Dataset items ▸
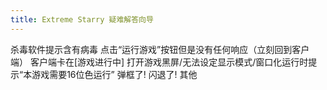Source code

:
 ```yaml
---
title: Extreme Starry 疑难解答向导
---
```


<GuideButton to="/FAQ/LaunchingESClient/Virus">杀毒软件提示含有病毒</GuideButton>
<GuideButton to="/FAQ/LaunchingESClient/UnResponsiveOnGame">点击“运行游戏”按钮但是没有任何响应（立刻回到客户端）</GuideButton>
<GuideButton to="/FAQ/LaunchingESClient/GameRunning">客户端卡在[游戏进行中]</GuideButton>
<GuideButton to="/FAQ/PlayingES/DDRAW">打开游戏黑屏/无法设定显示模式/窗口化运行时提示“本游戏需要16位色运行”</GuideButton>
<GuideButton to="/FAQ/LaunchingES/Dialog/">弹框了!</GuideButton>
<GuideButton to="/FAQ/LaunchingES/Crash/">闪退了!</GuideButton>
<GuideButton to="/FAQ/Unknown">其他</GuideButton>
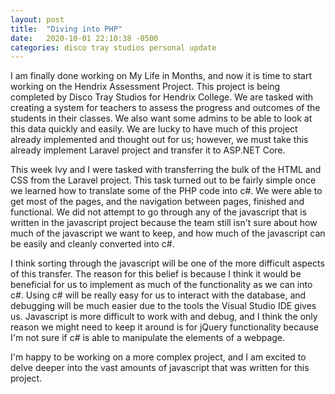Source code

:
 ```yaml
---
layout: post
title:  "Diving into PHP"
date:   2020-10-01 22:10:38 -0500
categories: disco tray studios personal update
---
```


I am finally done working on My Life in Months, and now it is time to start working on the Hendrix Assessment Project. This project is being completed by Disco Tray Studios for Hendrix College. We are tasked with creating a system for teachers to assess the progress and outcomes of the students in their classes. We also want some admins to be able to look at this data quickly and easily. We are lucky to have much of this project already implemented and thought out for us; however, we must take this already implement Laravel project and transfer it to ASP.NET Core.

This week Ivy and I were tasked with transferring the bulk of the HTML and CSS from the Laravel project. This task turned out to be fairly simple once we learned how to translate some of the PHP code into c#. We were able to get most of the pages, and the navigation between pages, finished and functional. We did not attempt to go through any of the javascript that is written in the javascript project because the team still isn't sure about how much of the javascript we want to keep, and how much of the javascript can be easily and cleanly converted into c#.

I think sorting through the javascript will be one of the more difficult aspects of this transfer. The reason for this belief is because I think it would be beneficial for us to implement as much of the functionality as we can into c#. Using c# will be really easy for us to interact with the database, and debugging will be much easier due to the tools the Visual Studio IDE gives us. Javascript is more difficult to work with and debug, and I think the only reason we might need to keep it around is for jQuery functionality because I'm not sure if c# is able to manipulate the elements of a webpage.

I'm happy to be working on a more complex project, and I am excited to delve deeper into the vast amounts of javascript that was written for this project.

---

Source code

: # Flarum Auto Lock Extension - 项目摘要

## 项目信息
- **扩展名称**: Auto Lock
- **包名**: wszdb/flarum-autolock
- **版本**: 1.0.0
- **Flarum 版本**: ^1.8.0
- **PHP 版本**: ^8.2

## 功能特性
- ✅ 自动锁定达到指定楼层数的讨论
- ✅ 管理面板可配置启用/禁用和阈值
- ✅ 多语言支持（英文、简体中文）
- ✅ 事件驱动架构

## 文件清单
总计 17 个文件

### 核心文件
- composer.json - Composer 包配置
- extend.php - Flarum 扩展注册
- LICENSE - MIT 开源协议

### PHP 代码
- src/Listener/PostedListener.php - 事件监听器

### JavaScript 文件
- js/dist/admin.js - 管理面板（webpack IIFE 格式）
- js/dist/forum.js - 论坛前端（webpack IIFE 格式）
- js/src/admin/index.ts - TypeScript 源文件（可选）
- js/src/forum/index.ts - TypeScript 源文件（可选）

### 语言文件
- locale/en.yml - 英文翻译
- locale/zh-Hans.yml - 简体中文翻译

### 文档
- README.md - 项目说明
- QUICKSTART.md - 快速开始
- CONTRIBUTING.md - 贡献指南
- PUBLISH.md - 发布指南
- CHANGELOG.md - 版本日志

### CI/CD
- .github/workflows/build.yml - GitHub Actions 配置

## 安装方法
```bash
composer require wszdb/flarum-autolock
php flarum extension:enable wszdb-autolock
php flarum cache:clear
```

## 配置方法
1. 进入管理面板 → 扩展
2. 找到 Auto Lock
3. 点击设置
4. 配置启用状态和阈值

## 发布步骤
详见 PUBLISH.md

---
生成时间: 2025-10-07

Requirement ▸ From the entries above, select each line containing the string "composer".

Answer below ▸
- composer.json - Composer 包配置
composer require wszdb/flarum-autolock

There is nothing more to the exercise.